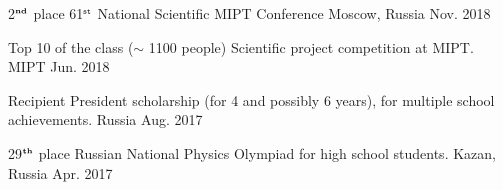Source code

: \begin{cvhonors}
  \cvhonor
    {2$^{\textbf{\tiny nd}}$ place} %
    {61$^{\texttt{\tiny st}}$ National Scientific MIPT Conference} %
    {Moscow, Russia} %
    {Nov. 2018} %
    
  \cvhonor
    {Top 10 of the class ($\sim$ 1100 people)} %
    {Scientific project competition at MIPT.} %
    {MIPT} %
    {Jun. 2018} %
    
  \cvhonor
    {Recipient} %
    {President scholarship (for 4 and possibly 6 years), for multiple school achievements.} %
    {Russia} %
    {Aug. 2017} %

  \cvhonor
    {29$^{\textbf{\tiny th}}$ place} %
    {Russian National Physics Olympiad for high school students.} %
    {Kazan, Russia} %
    {Apr. 2017} %
	
\end{cvhonors}
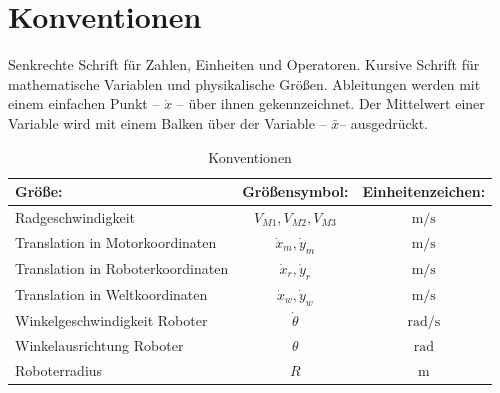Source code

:\cleardoublepage 
\chapter*{Konventionen}
Senkrechte Schrift für Zahlen, Einheiten und Operatoren. Kursive Schrift für mathematische Variablen und physikalische Größen. Ableitungen werden mit einem einfachen Punkt -- $\dot{x}$ -- über ihnen gekennzeichnet. Der Mittelwert einer Variable wird mit einem Balken über der Variable -- $\bar{x}$-- ausgedrückt.
\begin{table}[H]
\centering
\caption{Konventionen}
\begin{tabular}{l|c|c}
    \textbf{Größe:}&\textbf{Größensymbol:} & \textbf{Einheitenzeichen:} \\
    \hline
	Radgeschwindigkeit 						& $V_{M1},V_{M2},V_{M3}$& $\si{\m\per\s}$\\
    Translation in Motorkoordinaten			& $\dot{x}_m,\dot{y}_m$	& $\si{\m\per\s}$\\
	Translation in Roboterkoordinaten		& $\dot{x}_r,\dot{y}_r$ & $\si{\m\per\s}$\\
	Translation in Weltkoordinaten 			& $\dot{x}_w,\dot{y}_w$	& $\si{\m\per\s}$\\
	Winkelgeschwindigkeit Roboter 			& $\dot{\theta}$ 		& $\mathrm{rad}\si{\per\s}$\\
	Winkelausrichtung Roboter 				& $\theta$ 				& $\mathrm{rad}$\\
	Roboterradius 							& $R$ 					& $\si{\m}$\\
	\end{tabular}
\label{tab:Konventionen}
\end{table}
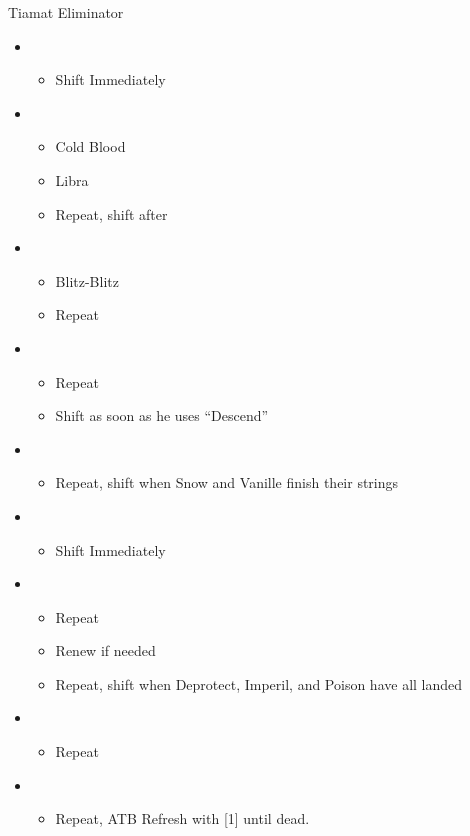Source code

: 	\begin{battle}[1:55]{Tiamat Eliminator}
		\begin{itemize}
			\item \second
			      \begin{itemize}
				      \item Shift Immediately
			      \end{itemize}
			\item \sixth
			      \begin{itemize}
				      \item Cold Blood
				      \item Libra
				      \item Repeat, shift after \stagger
			      \end{itemize}
			\item \second
			      \begin{itemize}
				      \item Blitz-Blitz
				      \item Repeat
			      \end{itemize}
			\item \first
			      \begin{itemize}
				      \item Repeat
				      \item Shift as soon as he uses ``Descend''
			      \end{itemize}
			\item \fifth
			      \begin{itemize}
				      \item Repeat, shift when Snow and Vanille finish their strings
			      \end{itemize}
			\item \sixth
			      \begin{itemize}
				      \item Shift Immediately
			      \end{itemize}
			\item \fifth
			      \begin{itemize}
				      \item Repeat
				      \item Renew if needed
				      \item Repeat, shift when Deprotect, Imperil, and Poison have all landed
			      \end{itemize}
			\item \sixth
			      \begin{itemize}
				      \item Repeat
			      \end{itemize}
			\item \second
			      \begin{itemize}
				      \item Repeat, ATB Refresh with [1] until dead.
			      \end{itemize}
		\end{itemize}
	\end{battle}

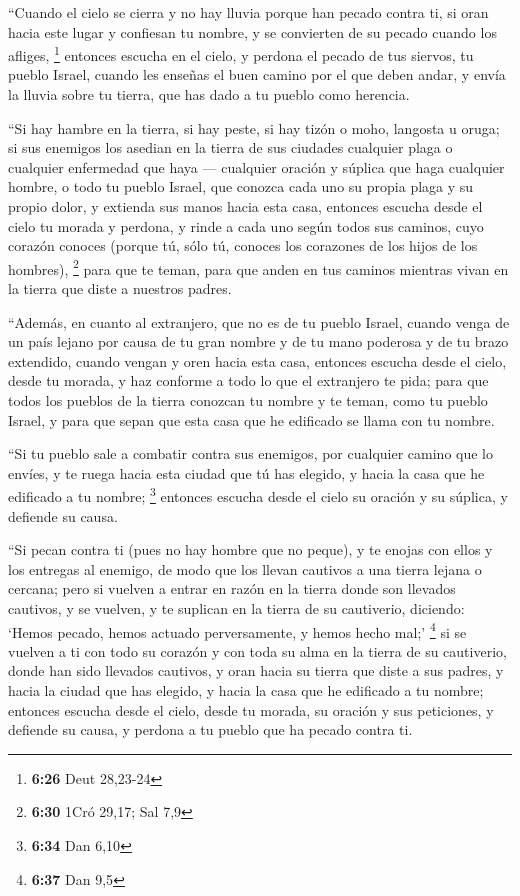  ``Cuando el cielo se cierra y no hay lluvia porque han
pecado contra ti, si oran hacia este lugar y confiesan tu nombre, y se
convierten de su pecado cuando los afliges, \footnote{\textbf{6:26} Deut
  28,23-24}  entonces escucha en el cielo, y perdona el
pecado de tus siervos, tu pueblo Israel, cuando les enseñas el buen
camino por el que deben andar, y envía la lluvia sobre tu tierra, que
has dado a tu pueblo como herencia.

 ``Si hay hambre en la tierra, si hay peste, si hay tizón
o moho, langosta u oruga; si sus enemigos los asedian en la tierra de
sus ciudades cualquier plaga o cualquier enfermedad que haya ---
 cualquier oración y súplica que haga cualquier hombre, o
todo tu pueblo Israel, que conozca cada uno su propia plaga y su propio
dolor, y extienda sus manos hacia esta casa,  entonces
escucha desde el cielo tu morada y perdona, y rinde a cada uno según
todos sus caminos, cuyo corazón conoces (porque tú, sólo tú, conoces los
corazones de los hijos de los hombres), \footnote{\textbf{6:30} 1Cró
  29,17; Sal 7,9}  para que te teman, para que anden en
tus caminos mientras vivan en la tierra que diste a nuestros padres.

 ``Además, en cuanto al extranjero, que no es de tu
pueblo Israel, cuando venga de un país lejano por causa de tu gran
nombre y de tu mano poderosa y de tu brazo extendido, cuando vengan y
oren hacia esta casa,  entonces escucha desde el cielo,
desde tu morada, y haz conforme a todo lo que el extranjero te pida;
para que todos los pueblos de la tierra conozcan tu nombre y te teman,
como tu pueblo Israel, y para que sepan que esta casa que he edificado
se llama con tu nombre.

 ``Si tu pueblo sale a combatir contra sus enemigos, por
cualquier camino que lo envíes, y te ruega hacia esta ciudad que tú has
elegido, y hacia la casa que he edificado a tu nombre; \footnote{\textbf{6:34}
  Dan 6,10}  entonces escucha desde el cielo su oración y
su súplica, y defiende su causa.

 ``Si pecan contra ti (pues no hay hombre que no peque),
y te enojas con ellos y los entregas al enemigo, de modo que los llevan
cautivos a una tierra lejana o cercana;  pero si vuelven
a entrar en razón en la tierra donde son llevados cautivos, y se
vuelven, y te suplican en la tierra de su cautiverio, diciendo: `Hemos
pecado, hemos actuado perversamente, y hemos hecho mal;' \footnote{\textbf{6:37}
  Dan 9,5}  si se vuelven a ti con todo su corazón y con
toda su alma en la tierra de su cautiverio, donde han sido llevados
cautivos, y oran hacia su tierra que diste a sus padres, y hacia la
ciudad que has elegido, y hacia la casa que he edificado a tu nombre;
 entonces escucha desde el cielo, desde tu morada, su
oración y sus peticiones, y defiende su causa, y perdona a tu pueblo que
ha pecado contra ti.

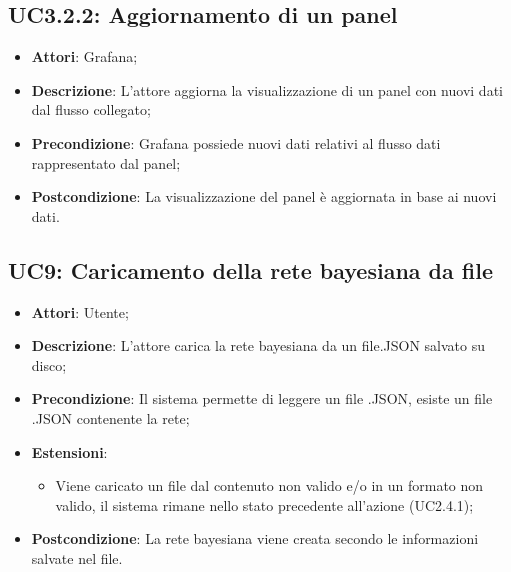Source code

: \subsection{UC3.2.2: Aggiornamento di un panel}
\hypertarget{UC3.2.2}{}
\begin{itemize}
	\item \textbf{Attori}: Grafana;
	\item \textbf{Descrizione}: L'attore aggiorna la visualizzazione di un panel con nuovi dati dal flusso collegato;
	\item \textbf{Precondizione}: Grafana possiede nuovi dati relativi al flusso dati rappresentato dal panel;
	\item \textbf{Postcondizione}: La visualizzazione del panel è aggiornata in base ai nuovi dati.
\end{itemize}

\subsection{UC9: Caricamento della rete bayesiana da file}
\hypertarget{UC9}{}
\begin{itemize}
	\item \textbf{Attori}: Utente;
	\item \textbf{Descrizione}: L'attore carica la rete bayesiana da un file.JSON salvato su disco;
	\item \textbf{Precondizione}: Il sistema permette di leggere un file .JSON, esiste un file .JSON contenente la rete;
	\item \textbf{Estensioni}:
	\begin{itemize}
		\item Viene caricato un file dal contenuto non valido e/o in un formato non valido, il sistema rimane nello stato precedente all'azione (UC2.4.1);
	\end{itemize}
	\item \textbf{Postcondizione}: La rete bayesiana viene creata secondo le informazioni salvate nel file.
\end{itemize}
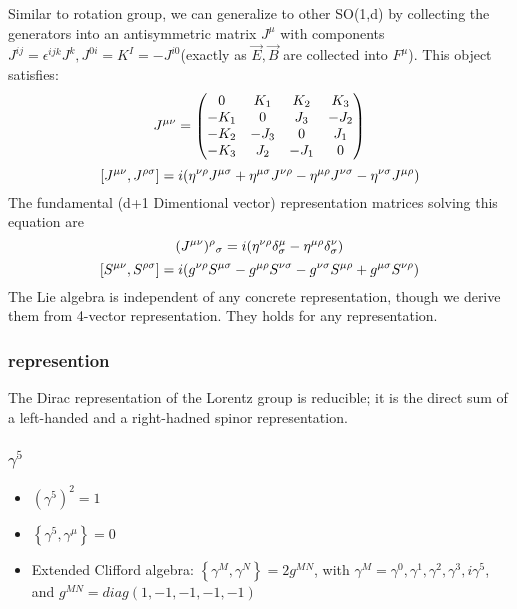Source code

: Similar to rotation group, we can generalize to other SO(1,d) by collecting
the generators into an antisymmetric matrix $J^{\mu}$ with components
$J^{ij} = \epsilon^{ijk}J^k, J^{0i} = K^I = -J^{i0}$(exactly as $\vec{E},
\vec{B}$ are collected into $F^{\mu}$). This object satisfies:
\[
    J^{\mu\nu}=
    \begin{pmatrix}
	0   & K_1   & K_2   & K_3   \\
	-K_1	& 0 & J_3   & -J_2  \\
	-K_2	& -J_3	& 0 & J_1   \\
	-K_3	& J_2	& -J_1	& 0 \\
    \end{pmatrix}
    \]
\[
    [J^{\mu\nu}, J^{\rho\sigma}]=
    i( \eta^{\nu\rho}J^{\mu\sigma}
    +\eta^{\mu\sigma}J^{\nu\rho} 
    -\eta^{\mu\rho}J^{\nu\sigma}
    -\eta^{\nu\sigma}J^{\mu\rho}
    )
    \]
The fundamental (d+1 Dimentional vector) representation matrices solving
this equation are 
\[
    (J^{\mu\nu})^\rho{}_\sigma = i(\eta^{\nu\rho}\delta^{\mu}_\sigma -
    \eta^{\mu\rho}\delta^{\nu}_{\sigma})
    \]
\[
    [S^{\mu\nu}, S^{\rho\sigma}]=
    i( g^{\nu\rho}S^{\mu\sigma}
    -g^{\mu\rho}S^{\nu\sigma}
    -g^{\nu\sigma}S^{\mu\rho}
    +g^{\mu\sigma}S^{\nu\rho} )
    \]
The Lie algebra is independent of any concrete representation, though we
derive them from 4-vector representation. They holds for any representation.

\subsubsection{represention}
The Dirac representation of the Lorentz group is reducible; it is the direct
sum of a left-handed and a right-hadned spinor representation.

\subsubsection{$\gamma^5$}
\begin{itemize}
    \item $(\gamma^5)^2 = \mathcal{1}$
    \item $\left\{\gamma^5,\gamma^\mu\right\}=0$
    \item Extended Clifford algebra: $\left\{\gamma^M,\gamma^N\right\}=2g^{MN}$, with $\gamma^M =
	\gamma^0,\gamma^1,\gamma^2,\gamma^3,i\gamma^5$, and $g^{MN}=diag(1, -1, -1, -1, -1)$ 
\end{itemize}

========

**WORK INSTRUCTION:** If the string "vector" is in a line of the entries, pick that line out.

**ANSWER TO THIS TASK:**
The fundamental (d+1 Dimentional vector) representation matrices solving
derive them from 4-vector representation. They holds for any representation.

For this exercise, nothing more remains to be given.